There are different ways to attack your debt. A number of apps and online spreadsheets promote a variety of debt reduction strategies such as paying the cards with the highest interest rates first, or the debt snowball method. This strategy involves paying off the account with the lowest balance first, while making minimum payments on the rest. You will then use that money you save on the eliminated account to pay off the next lowest balance card, and so on, until your entire debt load is clear.

Regardless of what strategy you use, they involve applying the same amount of money to reduce debt each month—even after one account is paid off. You just apply bigger amounts to each remaining balance until all accounts are at zero.

Other methods for paying off debt include:

  • Transferring balances to lower-interest credit cards.
  • Taking out a personal loan.
  • Borrowing from your 401(k).
  • Filing for bankruptcy. In most cases, IRA accounts are protected during bankruptcy proceedings.

It’s important to examine other options to make sure the path you are on is the right one for you.

"Because credit card debt has such high interest rates, there are virtually no investments that will outperform it," says Cullen Breen, president of Dutch Asset Corporation in Albany, New York. "Because of this it can make sense to take the money from elsewhere."

The Finish Line

After all this, you've decided to make that withdrawal, you've prepared yourself for the implications, and you pay off your debt.
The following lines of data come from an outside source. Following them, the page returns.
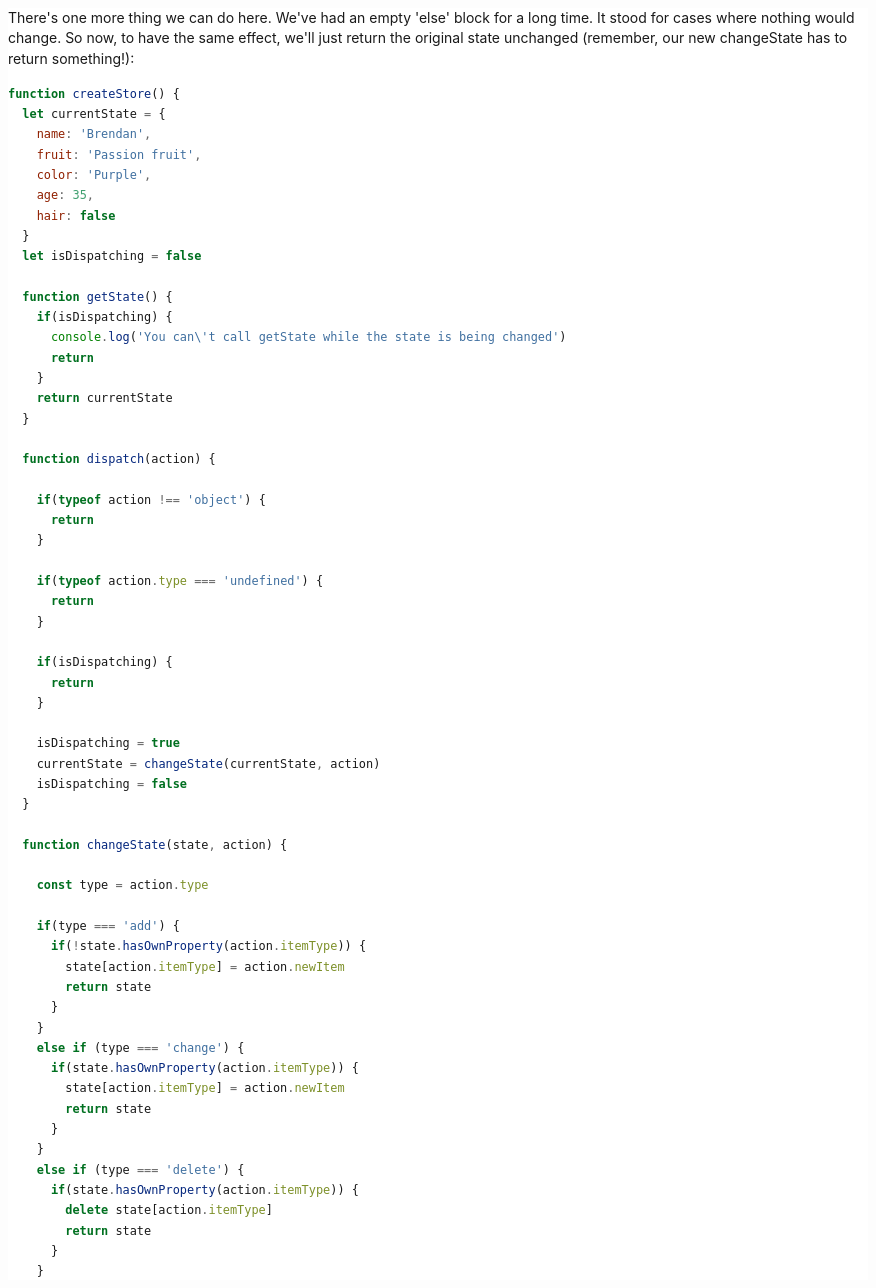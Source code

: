 There's one more thing we can do here. We've had an empty 'else' block for a long time. It stood for cases where nothing would change. So now, to have the same effect, we'll just return the original state unchanged (remember, our new changeState has to return something!):


```javascript
function createStore() {
  let currentState = {
    name: 'Brendan',
    fruit: 'Passion fruit',
    color: 'Purple',
    age: 35,
    hair: false    
  }
  let isDispatching = false

  function getState() {
    if(isDispatching) {
      console.log('You can\'t call getState while the state is being changed')
      return
    } 
    return currentState 
  }

  function dispatch(action) {

    if(typeof action !== 'object') {
      return
    }

    if(typeof action.type === 'undefined') {
      return
    }

    if(isDispatching) {
      return
    }

    isDispatching = true
    currentState = changeState(currentState, action)
    isDispatching = false
  }

  function changeState(state, action) {

    const type = action.type

    if(type === 'add') {
      if(!state.hasOwnProperty(action.itemType)) {
        state[action.itemType] = action.newItem
        return state
      }   
    }
    else if (type === 'change') {
      if(state.hasOwnProperty(action.itemType)) {
        state[action.itemType] = action.newItem
        return state
      }
    }
    else if (type === 'delete') {
      if(state.hasOwnProperty(action.itemType)) {
        delete state[action.itemType]
        return state
      }
    }
```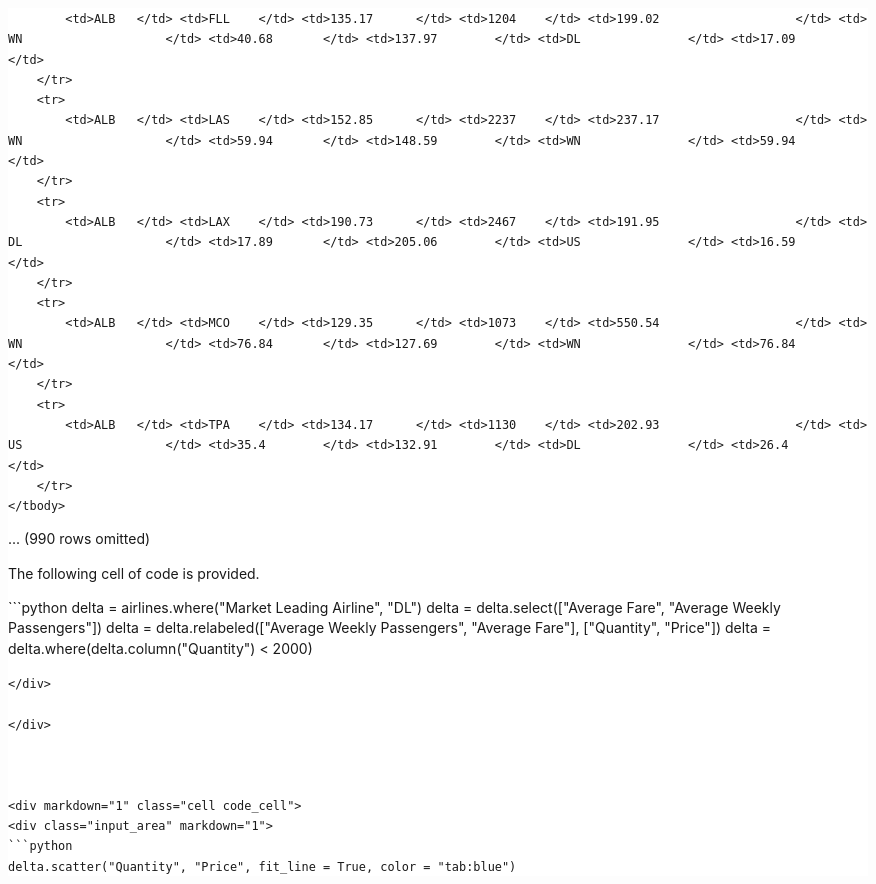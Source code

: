             <td>ALB   </td> <td>FLL    </td> <td>135.17      </td> <td>1204    </td> <td>199.02                   </td> <td>WN                    </td> <td>40.68       </td> <td>137.97        </td> <td>DL               </td> <td>17.09         </td>
        </tr>
        <tr>
            <td>ALB   </td> <td>LAS    </td> <td>152.85      </td> <td>2237    </td> <td>237.17                   </td> <td>WN                    </td> <td>59.94       </td> <td>148.59        </td> <td>WN               </td> <td>59.94         </td>
        </tr>
        <tr>
            <td>ALB   </td> <td>LAX    </td> <td>190.73      </td> <td>2467    </td> <td>191.95                   </td> <td>DL                    </td> <td>17.89       </td> <td>205.06        </td> <td>US               </td> <td>16.59         </td>
        </tr>
        <tr>
            <td>ALB   </td> <td>MCO    </td> <td>129.35      </td> <td>1073    </td> <td>550.54                   </td> <td>WN                    </td> <td>76.84       </td> <td>127.69        </td> <td>WN               </td> <td>76.84         </td>
        </tr>
        <tr>
            <td>ALB   </td> <td>TPA    </td> <td>134.17      </td> <td>1130    </td> <td>202.93                   </td> <td>US                    </td> <td>35.4        </td> <td>132.91        </td> <td>DL               </td> <td>26.4          </td>
        </tr>
    </tbody>
</table>
<p>... (990 rows omitted)</p>
</div>


</div>
</div>
</div>



The following cell of code is provided.



<div markdown="1" class="cell code_cell">
<div class="input_area" markdown="1">
```python
delta = airlines.where("Market Leading Airline", "DL")
delta = delta.select(["Average Fare", "Average Weekly Passengers"])
delta = delta.relabeled(["Average Weekly Passengers", "Average Fare"], ["Quantity", "Price"])
delta = delta.where(delta.column("Quantity") < 2000)

```
</div>

</div>



<div markdown="1" class="cell code_cell">
<div class="input_area" markdown="1">
```python
delta.scatter("Quantity", "Price", fit_line = True, color = "tab:blue")

```
</div>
Congratulations. But you're not out of the woods yet. Keep a handle on your spending and credit card use. If you don't, you may end up in the same position, and you can't rely on your IRA every time. After all, it's meant to be tucked away until you retire, and isn't a cash machine.

The Bottom Line

As good as it is to get out of debt, using IRA funds to do so comes at a cost, and not just the immediate ones of the taxes and penalties. You cannot effectively replace withdrawn funds since there are limits on the amount you can contribute to your IRA in any given year. If you are already putting in the full annual amount, you have no way to put in more, and so "make up" the amount you'll have lost in savings and interest.

"One of the benefits of a retirement account is the tax-deferred or tax-free growth of your principal. This means that more money is working for you to grow your retirement nest egg. If you remove part of your retirement savings, it will not only provide you with less retirement savings, but you will also have less money compounding for you over time," says Kirk Chisholm, wealth manager at Innovative Advisory Group in Lexington, Massachusetts.

Still, sometimes using an IRA to pay off consumer debt is the best available option. If it’s your best available option, make sure you are well-organized and prepared to avoid traps. Do all you can to minimize the cost to you and your finances, so that when it’s all over you can start afresh on the important tasks of living within your means and re-building your retirement nest egg.